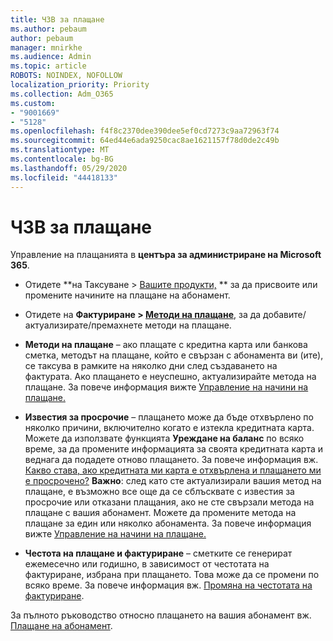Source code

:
 ```yaml
---
title: ЧЗВ за плащане
ms.author: pebaum
author: pebaum
manager: mnirkhe
ms.audience: Admin
ms.topic: article
ROBOTS: NOINDEX, NOFOLLOW
localization_priority: Priority
ms.collection: Adm_O365
ms.custom:
- "9001669"
- "5128"
ms.openlocfilehash: f4f8c2370dee390dee5ef0cd7273c9aa72963f74
ms.sourcegitcommit: 64ed44e6ada9250cac8ae1621157f78d0de2c49b
ms.translationtype: MT
ms.contentlocale: bg-BG
ms.lasthandoff: 05/29/2020
ms.locfileid: "44418133"
---
```

# <a name="payment-faq"></a>ЧЗВ за плащане

Управление на плащанията в **центъра за администриране на Microsoft 365**. 

- Отидете **на Таксуване > [Вашите продукти,](https://go.microsoft.com/fwlink/p/?linkid=842054) ** за да присвоите или промените начините на плащане на абонамент.
- Отидете на **Фактуриране > [Методи на плащане](https://go.microsoft.com/fwlink/p/?linkid=2018806)**, за да добавите/актуализирате/премахнете методи на плащане.

- **Методи на плащане** – ако плащате с кредитна карта или банкова сметка, методът на плащане, който е свързан с абонамента ви (ите), се таксува в рамките на няколко дни след създаването на фактурата. Ако плащането е неуспешно, актуализирайте метода на плащане. За повече информация вижте [Управление на начини на плащане.](https://docs.microsoft.com/microsoft-365/commerce/billing-and-payments/manage-payment-methods)

- **Известия за просрочие** – плащането може да бъде отхвърлено по няколко причини, включително когато е изтекла кредитната карта. Можете да използвате функцията **Уреждане на баланс** по всяко време, за да промените информацията за своята кредитната карта и веднага да подадете отново плащането. За повече информация вж. [Какво става, ако кредитната ми карта е отхвърлена и плащането ми е просрочено?](https://docs.microsoft.com/microsoft-365/commerce/billing-and-payments/pay-for-your-subscription?view=o365-worldwide#what-if-my-credit-card-was-declined-and-my-payment-is-past-due) **Важно**: след като сте актуализирали вашия метод на плащане, е възможно все още да се сблъсквате с известия за просрочие или отказани плащания, ако не сте свързали метода на плащане с вашия абонамент. Можете да промените метода на плащане за един или няколко абонамента. За повече информация вижте [Управление на начини на плащане.](https://docs.microsoft.com/microsoft-365/commerce/billing-and-payments/manage-payment-methods?view=o365-worldwide)

- **Честота на плащане и фактуриране** – сметките се генерират ежемесечно или годишно, в зависимост от честотата на фактуриране, избрана при плащането. Това може да се промени по всяко време. За повече информация вж. [Промяна на честотата на фактуриране](https://docs.microsoft.com/microsoft-365/commerce/billing-and-payments/change-payment-frequency).

За пълното ръководство относно плащането на вашия абонамент вж. [Плащане на абонамент](https://docs.microsoft.com/microsoft-365/commerce/billing-and-payments/pay-for-your-subscription?view=o365-worldwide).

++++

__Action item__. Return all lines of the data in which the string "Отидете" appears.

__Output for this task__.
- Отидете **на Таксуване > [Вашите продукти,](https://go.microsoft.com/fwlink/p/?linkid=842054) ** за да присвоите или промените начините на плащане на абонамент.
- Отидете на **Фактуриране > [Методи на плащане](https://go.microsoft.com/fwlink/p/?linkid=2018806)**, за да добавите/актуализирате/премахнете методи на плащане.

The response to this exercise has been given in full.